EVER since the closure of the Margaret Stanhope Centre, evidence has mounted to show that police officers in Burton have had to pick up the pieces.
Council chiefs, mental health campaigners and even serving police officers have come forward to state that the force is at breaking point since the doors slammed shut on the town’s only inpatient psychiatric facility in 2012.
Calls have been made for mental health nurses to be placed in police stations in a bid to ease the pressure and make sure that those who need it are getting the best help possible.
Now, a new scheme will see police stations in Leicestershire get a slice of a £25 million Government funding pot as part of a pilot scheme to offer ‘timely’ healthcare support for people with mental ill health who come into contact with the criminal justice system.
If it is a success, it could be rolled out nationally and ‘not a minute to soon’ according to various agencies in Burton.
Staffordshire police and crime commissioner Matthew Ellis said: “Officers do have a role in stabilising incidents and keeping people safe but then need the appropriate service to take over.
“Thousands of hours of officer time is spent dealing with these issues when they should be out supporting their communities.
“I want those with the responsibility and the most appropriate skills, to make an effective contribution to the care of such individuals.”
Mr Ellis added that Staffordshire Police dealt with 15,000 cases in 2012, and 19 per cent of all arrests made involved people with mental health issues.
He added: “Staffordshire is not unique and the difficulties experienced here are replicated in other parts of the country.

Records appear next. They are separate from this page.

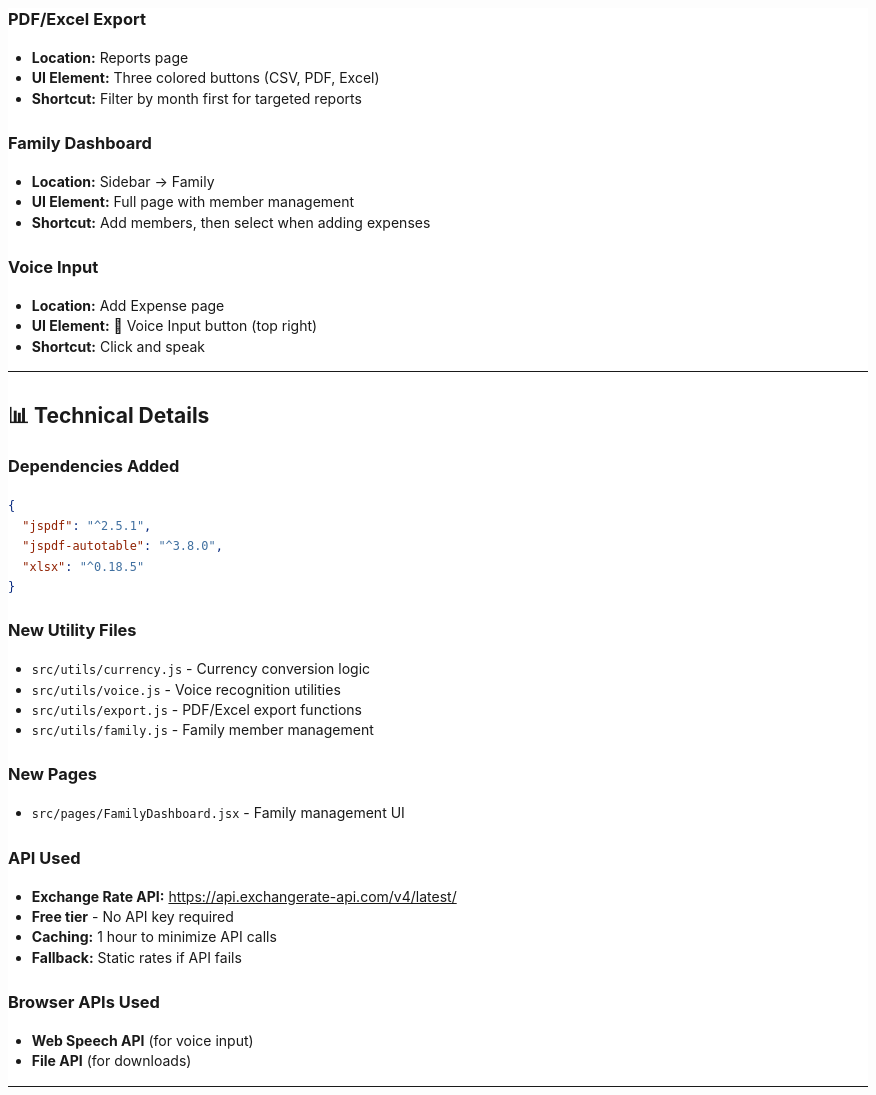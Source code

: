 ### PDF/Excel Export
- **Location:** Reports page
- **UI Element:** Three colored buttons (CSV, PDF, Excel)
- **Shortcut:** Filter by month first for targeted reports

### Family Dashboard
- **Location:** Sidebar → Family
- **UI Element:** Full page with member management
- **Shortcut:** Add members, then select when adding expenses

### Voice Input
- **Location:** Add Expense page
- **UI Element:** 🎤 Voice Input button (top right)
- **Shortcut:** Click and speak

---

## 📊 Technical Details

### Dependencies Added
```json
{
  "jspdf": "^2.5.1",
  "jspdf-autotable": "^3.8.0",
  "xlsx": "^0.18.5"
}
```

### New Utility Files
- `src/utils/currency.js` - Currency conversion logic
- `src/utils/voice.js` - Voice recognition utilities
- `src/utils/export.js` - PDF/Excel export functions
- `src/utils/family.js` - Family member management

### New Pages
- `src/pages/FamilyDashboard.jsx` - Family management UI

### API Used
- **Exchange Rate API:** https://api.exchangerate-api.com/v4/latest/
- **Free tier** - No API key required
- **Caching:** 1 hour to minimize API calls
- **Fallback:** Static rates if API fails

### Browser APIs Used
- **Web Speech API** (for voice input)
- **File API** (for downloads)

---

“The lack of mental health ‘places of safety’ mean police cells are often used and the inadequacy of 24/7 mental health crisis services are a big part of the problem for Burton.
“Current arrangements are failing individuals who need support rather than being criminalising and it is costing more than needed because of inadvertent cost shunting from one public agency to another.”

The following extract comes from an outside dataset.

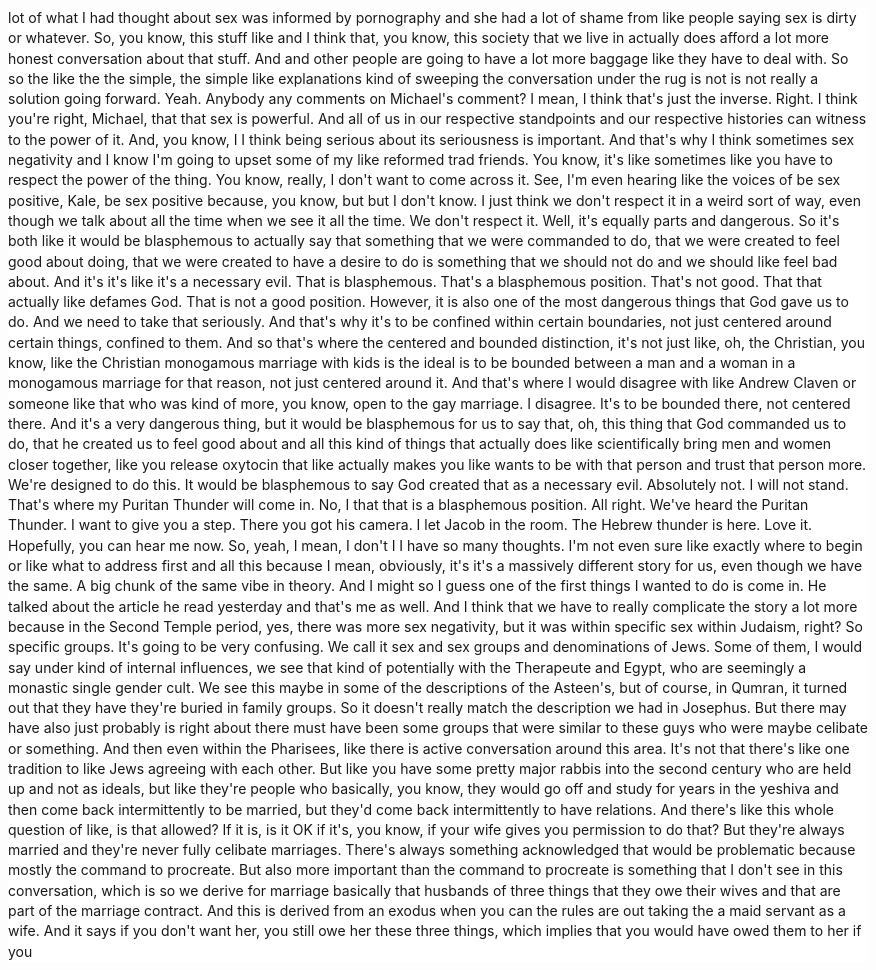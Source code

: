 lot of what I had thought about sex was informed by pornography and she had a lot of shame from like people saying sex is dirty or whatever. So, you know, this stuff like and I think that, you know, this society that we live in actually does afford a lot more honest conversation about that stuff. And and other people are going to have a lot more baggage like they have to deal with. So so the like the the simple, the simple like explanations kind of sweeping the conversation under the rug is not is not really a solution going forward. Yeah. Anybody any comments on Michael's comment? I mean, I think that's just the inverse. Right. I think you're right, Michael, that that sex is powerful. And all of us in our respective standpoints and our respective histories can witness to the power of it. And, you know, I I think being serious about its seriousness is important. And that's why I think sometimes sex negativity and I know I'm going to upset some of my like reformed trad friends. You know, it's like sometimes like you have to respect the power of the thing. You know, really, I don't want to come across it. See, I'm even hearing like the voices of be sex positive, Kale, be sex positive because, you know, but but I don't know. I just think we don't respect it in a weird sort of way, even though we talk about all the time when we see it all the time. We don't respect it. Well, it's equally parts and dangerous. So it's both like it would be blasphemous to actually say that something that we were commanded to do, that we were created to feel good about doing, that we were created to have a desire to do is something that we should not do and we should like feel bad about. And it's it's like it's a necessary evil. That is blasphemous. That's a blasphemous position. That's not good. That that actually like defames God. That is not a good position. However, it is also one of the most dangerous things that God gave us to do. And we need to take that seriously. And that's why it's to be confined within certain boundaries, not just centered around certain things, confined to them. And so that's where the centered and bounded distinction, it's not just like, oh, the Christian, you know, like the Christian monogamous marriage with kids is the ideal is to be bounded between a man and a woman in a monogamous marriage for that reason, not just centered around it. And that's where I would disagree with like Andrew Claven or someone like that who was kind of more, you know, open to the gay marriage. I disagree. It's to be bounded there, not centered there. And it's a very dangerous thing, but it would be blasphemous for us to say that, oh, this thing that God commanded us to do, that he created us to feel good about and all this kind of things that actually does like scientifically bring men and women closer together, like you release oxytocin that like actually makes you like wants to be with that person and trust that person more. We're designed to do this. It would be blasphemous to say God created that as a necessary evil. Absolutely not. I will not stand. That's where my Puritan Thunder will come in. No, I that that is a blasphemous position. All right. We've heard the Puritan Thunder. I want to give you a step. There you got his camera. I let Jacob in the room. The Hebrew thunder is here. Love it. Hopefully, you can hear me now. So, yeah, I mean, I don't I I have so many thoughts. I'm not even sure like exactly where to begin or like what to address first and all this because I mean, obviously, it's it's a massively different story for us, even though we have the same. A big chunk of the same vibe in theory. And I might so I guess one of the first things I wanted to do is come in. He talked about the article he read yesterday and that's me as well. And I think that we have to really complicate the story a lot more because in the Second Temple period, yes, there was more sex negativity, but it was within specific sex within Judaism, right? So specific groups. It's going to be very confusing. We call it sex and sex groups and denominations of Jews. Some of them, I would say under kind of internal influences, we see that kind of potentially with the Therapeute and Egypt, who are seemingly a monastic single gender cult. We see this maybe in some of the descriptions of the Asteen's, but of course, in Qumran, it turned out that they have they're buried in family groups. So it doesn't really match the description we had in Josephus. But there may have also just probably is right about there must have been some groups that were similar to these guys who were maybe celibate or something. And then even within the Pharisees, like there is active conversation around this area. It's not that there's like one tradition to like Jews agreeing with each other. But like you have some pretty major rabbis into the second century who are held up and not as ideals, but like they're people who basically, you know, they would go off and study for years in the yeshiva and then come back intermittently to be married, but they'd come back intermittently to have relations. And there's like this whole question of like, is that allowed? If it is, is it OK if it's, you know, if your wife gives you permission to do that? But they're always married and they're never fully celibate marriages. There's always something acknowledged that would be problematic because mostly the command to procreate. But also more important than the command to procreate is something that I don't see in this conversation, which is so we derive for marriage basically that husbands of three things that they owe their wives and that are part of the marriage contract. And this is derived from an exodus when you can the rules are out taking the a maid servant as a wife. And it says if you don't want her, you still owe her these three things, which implies that you would have owed them to her if you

Previously, the Mail reported how a serving police officer revealed that the axing of inpatient psychiatric services was placing ‘increased pressure’ on policing in East Staffordshire.

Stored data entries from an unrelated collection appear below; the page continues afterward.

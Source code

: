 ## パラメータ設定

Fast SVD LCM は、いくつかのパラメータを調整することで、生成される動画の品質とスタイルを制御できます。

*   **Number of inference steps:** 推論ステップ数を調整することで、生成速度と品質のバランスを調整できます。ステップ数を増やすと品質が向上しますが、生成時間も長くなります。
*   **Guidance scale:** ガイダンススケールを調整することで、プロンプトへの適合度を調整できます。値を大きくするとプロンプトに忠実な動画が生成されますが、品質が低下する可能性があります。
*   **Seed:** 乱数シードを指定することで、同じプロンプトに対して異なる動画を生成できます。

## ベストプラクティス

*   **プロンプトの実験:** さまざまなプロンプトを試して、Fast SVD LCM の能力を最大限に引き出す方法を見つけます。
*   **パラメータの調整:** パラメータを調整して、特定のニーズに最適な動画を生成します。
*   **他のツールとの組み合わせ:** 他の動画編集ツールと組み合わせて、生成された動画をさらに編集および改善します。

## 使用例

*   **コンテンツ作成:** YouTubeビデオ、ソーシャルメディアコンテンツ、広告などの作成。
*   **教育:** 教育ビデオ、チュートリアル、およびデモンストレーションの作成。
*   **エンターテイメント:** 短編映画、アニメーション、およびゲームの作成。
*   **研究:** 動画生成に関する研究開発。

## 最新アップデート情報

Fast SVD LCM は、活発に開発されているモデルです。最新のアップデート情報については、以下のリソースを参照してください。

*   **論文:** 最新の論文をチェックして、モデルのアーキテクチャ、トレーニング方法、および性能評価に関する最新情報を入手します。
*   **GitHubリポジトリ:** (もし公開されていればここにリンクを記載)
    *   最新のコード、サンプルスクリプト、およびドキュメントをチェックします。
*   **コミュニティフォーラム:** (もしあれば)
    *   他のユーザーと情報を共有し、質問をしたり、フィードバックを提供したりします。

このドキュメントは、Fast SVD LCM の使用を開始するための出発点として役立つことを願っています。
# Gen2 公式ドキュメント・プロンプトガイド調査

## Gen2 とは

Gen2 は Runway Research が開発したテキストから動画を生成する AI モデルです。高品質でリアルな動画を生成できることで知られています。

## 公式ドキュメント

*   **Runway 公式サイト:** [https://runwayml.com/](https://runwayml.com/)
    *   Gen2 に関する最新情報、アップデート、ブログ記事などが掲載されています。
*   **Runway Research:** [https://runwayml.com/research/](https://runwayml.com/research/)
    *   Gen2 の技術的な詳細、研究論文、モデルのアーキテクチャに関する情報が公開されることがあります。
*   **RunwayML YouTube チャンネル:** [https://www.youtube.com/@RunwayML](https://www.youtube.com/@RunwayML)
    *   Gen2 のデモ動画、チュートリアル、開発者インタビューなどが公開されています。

The officer, who asked to remain anonymous, told the Mail: “The closure of the Margaret Stanhope is putting increased pressure on the police.
“These people should not be put in a ‘criminal’ environment, this is simply wrong.
“Once at Burton Police Station and, until a healthcare professional is available, a police officer has to sit with the sectioned individual.
“This takes precious police resources off our streets.
“Once an individual has been assessed and requires treatment, police officers (often two) have to transport the detained person to Tamworth.
“These are just some of the ‘hidden’ consequences of the Stanhope closure.”
Health chiefs for ced the closure of the centre in 2012 despite a campaign by the Mail which saw 8,000 people sign a petition to oppose the plans.
Since its closure and the subsequent impact on the police force in the town, calls have been made for extra provision to help take the strain.
This is why news that a Government pilot scheme being used elsewhere, if a success, could prove vital to a town like Burton.
Although the exact amount for the Leicestershire pilot has not yet been announced, it is hoped the pilot – due to launch in April 2014 – will mean:
• Mental health practitioners will be available in custody suites 24 hours per day, seven days a week. This would almost doubles current provision;
• More mental health practitioners will be available to provide specialist support for children and young people; people with learning disabilities, particularly autism, and older people with mental health issues – in particular those with dementia; and
• Specialist mental health support would be available in Leicestershire youth courts.
Chief Inspector Pete Jackson is the project manager for Leicestershire Police.
He said: “This project is an important step towards ensuring that their condition is not the reason they keep returning – they can be signposted to services which may treat their condition, and reduce their likelihood of experiencing a crisis.
“So far there does appear to be a reduction in these repeat visits, although it is too early to be conclusive as other factors may have contributed to this. We can be sure though that it is helping us to deal with these prisoners more appropriately.”